Позволив ей спокойно поспать и отлежаться в обществе целителей и слуг Бэтфортов, в компании стражи Эльги отправился домой. Как никак я теперь личность в городе не последняя, и без охраны оставлять меня никто не собирался. Тем более после того, что я сделал с кораблём лордессы Биты Расдэс. Как же она злобно кричала, когда ведьмы города превращали её новенькое судно в побитое временем корыто… И как же кричал я, когда мои же воительницы для убедительности по моей же просьбе резали меня, нанося множество не смертельных ран. Пусть всё это я и держал под контролем, будучи готовым в любой момент выпить зелье исцеления, но всё же стрёмно, когда тебя режут несколько часов подряд. Да и эти грёбаные Видэнбергские бабы совсем не торопились с нами сближаться!
Прибыв домой ещё до полудня, застал мать и её новых помощниц в самом разгаре рабочего процесса. Совершенно не стеснявшиеся своих полуголых тел, прикрытые лишь обвислыми майками, из-под которых при желании можно было увидеть всё, тигрицы с яростью в глазах долбили молотами по наковальне, отбивая очередной инструмент, коих в кладовой нашего дома существенно прибавилось. Серпы, кирки, вилы и огромное количество топоров, одновременно имевших возможность выполнять как свои прямые функции, так и функции молотка.
Окликнув и поприветствовав меня, отвлёкшаяся на секунду мать тотчас дала задание. Пусть та и рада была видеть «пропащего» сыночка, но коль уже явился, то требуется помочь, тем более чего-то из ряда вон выходящего от меня никто не требовал.
Отпустив стражу Эльги, двинулся к нашим старым соседкам коневодам. Тех весёлых девочек, перед которыми я оголился в свой первый день, давно уже не было в живых, как и их матери. Всех лошадей бывших коневодов изъяли в пользу города и передали на воинские нужды, а занявшей здание пожилой служанке Лерве со своими подопечными ещё только предстояло наладить собственное дело.
Застыв на пороге, сразу приметил шумную и весёлую обстановку, царившую внутри. Молодые девушки весло галдели, смеялись, кричали, рычали, кто-то и вовсе, тихонько постанывая, мяукал. «Настоящий зверинец».
Долго не прислушиваясь, постучался, на что получил громкое «открыто». Едва дверь отворилась, а моя нога переступила через порог дома, взгляд столкнулся с очередной странностью этого мира.
— Нудистское царство… — Чертыхнувшись, глазами уткнулся в пол.

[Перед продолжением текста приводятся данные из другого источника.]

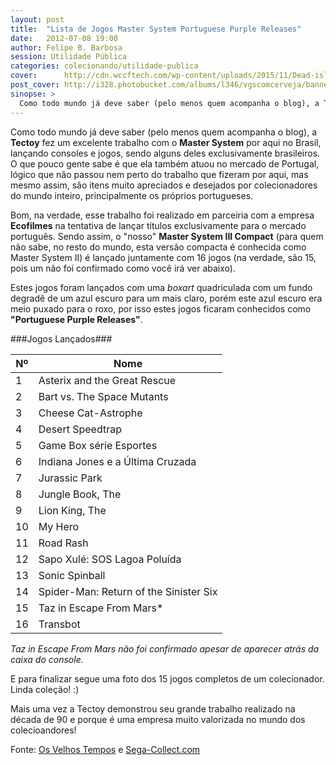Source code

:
 ```yaml
---
layout: post
title:  "Lista de Jogos Master System Portuguese Purple Releases"
date:   2012-07-08 19:00
author: Felipe B. Barbosa
session: Utilidade Pública
categories: colecionando/utilidade-publica
cover:      http://cdn.wccftech.com/wp-content/uploads/2015/11/Dead-island-cover.png
post_cover: http://i328.photobucket.com/albums/l346/vgscomcerveja/banner3_1_zpsplzx2idj.jpg
sinopse: >
  Como todo mundo já deve saber (pelo menos quem acompanha o blog), a Tectoy fez um excelente trabalho com o Master System por aqui no Brasil, lançando consoles e jogos, sendo alguns deles exclusivamente brasileiros. O que pouco gente sabe é que ela também atuou no mercado de Portugal, lógico que não passou nem perto do trabalho que fizeram por aqui, mas mesmo assim, são itens muito apreciados e desejados por colecionadores do mundo inteiro, principalmente os próprios portugueses.
---
```

Como todo mundo já deve saber (pelo menos quem acompanha o blog), a **Tectoy** fez um excelente trabalho com o **Master System** por aqui no Brasil, lançando consoles e jogos, sendo alguns deles exclusivamente brasileiros. O que pouco gente sabe é que ela também atuou no mercado de Portugal, lógico que não passou nem perto do trabalho que fizeram por aqui, mas mesmo assim, são itens muito apreciados e desejados por colecionadores do mundo inteiro, principalmente os próprios portugueses.

Bom, na verdade, esse trabalho foi realizado em parceiria com a empresa **Ecofilmes** na tentativa de lançar títulos exclusivamente para o mercado português. Sendo assim, o "nosso" **Master System III Compact** (para quem não sabe, no resto do mundo, esta versão compacta é conhecida como Master System II) é lançado juntamente com 16 jogos (na verdade, são 15, pois um não foi confirmado como você irá ver abaixo).

Estes jogos foram lançados com uma *boxart* quadriculada com um fundo degradê de um azul escuro para um mais claro, porém este azul escuro era meio puxado para o roxo, por isso estes jogos ficaram conhecidos como **"Portuguese Purple Releases"**.

###Jogos Lançados###

| Nº  | Nome                                            |
| --- | ----------------------------------------------- |
| 1   | Asterix and the Great Rescue                    |
| 2   | Bart vs. The Space Mutants                      |
| 3   | Cheese Cat-Astrophe                             |
| 4   | Desert Speedtrap                                |
| 5   | Game Box série Esportes                         |
| 6   | Indiana Jones e a Última Cruzada                |
| 7   | Jurassic Park                                   |
| 8   | Jungle Book, The                                |
| 9   | Lion King, The                                  |
| 10  | My Hero                                         |
| 11  | Road Rash                                       |
| 12  | Sapo Xulé: SOS Lagoa Poluída                    |
| 13  | Sonic Spinball                                  |
| 14  | Spider-Man: Return of the Sinister Six          |
| 15  | Taz in Escape From Mars*                        |
| 16  | Transbot                                        |

*Taz in Escape From Mars não foi confirmado apesar de aparecer atrás da caixa do console.*

E para finalizar segue uma foto dos 15 jogos completos de um colecionador. Linda coleção! :)

Mais uma vez a Tectoy demonstrou seu grande trabalho realizado na década de 90 e porque é uma empresa muito valorizada no mundo dos colecioandores!

Fonte: [Os Velhos Tempos](http://osvelhostempos.blogspot.com.br/2011/10/normal-0-false-false-false-en-us-x-none.html) e [Sega-Collect.com](http://segacollect.blogspot.com.br/2008/09/portuguese-purple-releases.html)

Передо мной, без стеснения виляя голыми задницами и своими длинными хвостами, носились табуны громких звероподобных женщин. Одни что-то весело обсуждали у большой печи, проверяя, закипела ли вода. Другие в спешке тягали куда-то вверх по лестнице стальные вёдра, наполненные только-только снятой с другой печи горячей жидкостью.
— Оу, молодой Глауд! — окликнув и сделав ударение на моём имени, с наслаждением произнесла Лерва. — Давно в этом доме не было мужчин, может, окажете честь и присоединитесь? У кошек сегодня банный день, и скажу вам по секрету, увидев подобное, ни один, даже западный мужчина не остался равнодушным.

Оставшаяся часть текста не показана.